Несколько дней назад Лодовико, к удивлению Беатриче, объявил ее регентом и опекуном своих сыновей. Если с мужем что-нибудь случится, Беатриче предстоит управлять герцогством до совершеннолетия старшего сына. Правители нередко удостаивали подобной чести своих жен, но ведь Беатриче исполнилось только двадцать! В случае смерти Лодовико она становилась правительницей Милана и должна была защищать суверенитет герцогства до того, как ее сын Максимилиан вступит в права наследования.

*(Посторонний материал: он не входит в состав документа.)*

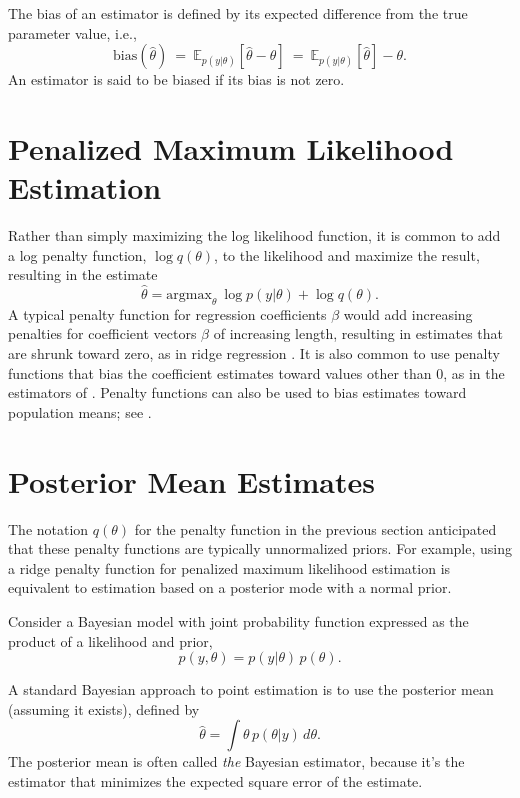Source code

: The bias of an estimator is defined by its expected difference from
the true parameter value, i.e.,
\[
\mbox{bias}(\hat{\theta}) 
\ = \
\mathbb{E}_{p(y|\theta)}[\hat{\theta} - \theta]
\ = \
\mathbb{E}_{p(y|\theta)}[\hat{\theta}] - \theta.
\]
An estimator is said to be biased if its bias is not zero.



\section{Penalized Maximum Likelihood Estimation}

Rather than simply maximizing the log likelihood function, it is
common to add a log penalty function, $\log q(\theta)$,
to the likelihood and maximize the result, resulting in the estimate
%
\[
\hat{\theta} = \mbox{argmax}_{\theta} \ \log p(y|\theta) + \log
q(\theta).
\]
%
A typical penalty function for regression coefficients $\beta$ would
add increasing penalties for coefficient vectors $\beta$ of increasing
length, resulting in estimates that are shrunk toward zero, as in
ridge regression \citep{HoerlKennard:1970}.  It is also common to use
penalty functions that bias the coefficient estimates toward values
other than 0, as in the estimators of \cite{JamesStein:1961}.  Penalty
functions can also be used to bias estimates toward population means;
see \citep{EfronMorris:1975}.

\section{Posterior Mean Estimates}

The notation $q(\theta)$ for the penalty function in the previous
section anticipated that these penalty functions are typically
unnormalized priors.  For example, using a ridge penalty function for
penalized maximum likelihood estimation is equivalent to estimation
based on a posterior mode with a normal prior.

Consider a Bayesian model with joint probability function expressed as
the product of a likelihood and prior,
%
\[
p(y,\theta) = p(y|\theta) \, p(\theta).
\]
%

A standard Bayesian approach to point estimation is to use the
posterior mean (assuming it exists), defined by
%
\[
\hat{\theta} = \int \theta \, p(\theta|y) \, d\theta.
\]
%
The posterior mean is often called {\it the} Bayesian estimator,
because it's the estimator that minimizes the expected square error of
the estimate.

По окончании церемонии, когда пышная процессия направилась к собору Сан Амброджо, Беатриче принялась сочинять письмо сестре. «Это была самая величественная и грандиозная церемония из всех, что нам с тобой доводилось видеть». Беатриче не хотелось, чтобы Изабелла подумала, будто она хвастается. Ей очень не хватало сестры. После отъезда любимой тети малютка Макс долго не мог успокоиться и бегал по дворцу, выкликая ее имя. Даже Лодовико иногда задумчиво поглядывал на лебедей, которые плавали в пруду, и заявлял, что в каждом жесте Изабеллы чувствуется ее благородное происхождение. Беатриче больше не ревновала мужа к старшей сестре. Изабелла не пыталась флиртовать с Лодовико — по крайней мере, в присутствии младшей. Беатриче даже показалось, что в свой последний миланский визит Изабелла избегала Лодовико. Замужество, груз ответственности и материнство постепенно меняли характеры сестер. Они уже не были девчонками, которые ревниво следят за успехами друг друга. Взрослея и приобретая жизненный опыт, Изабелла и Беатриче все острее ощущали кровное родство.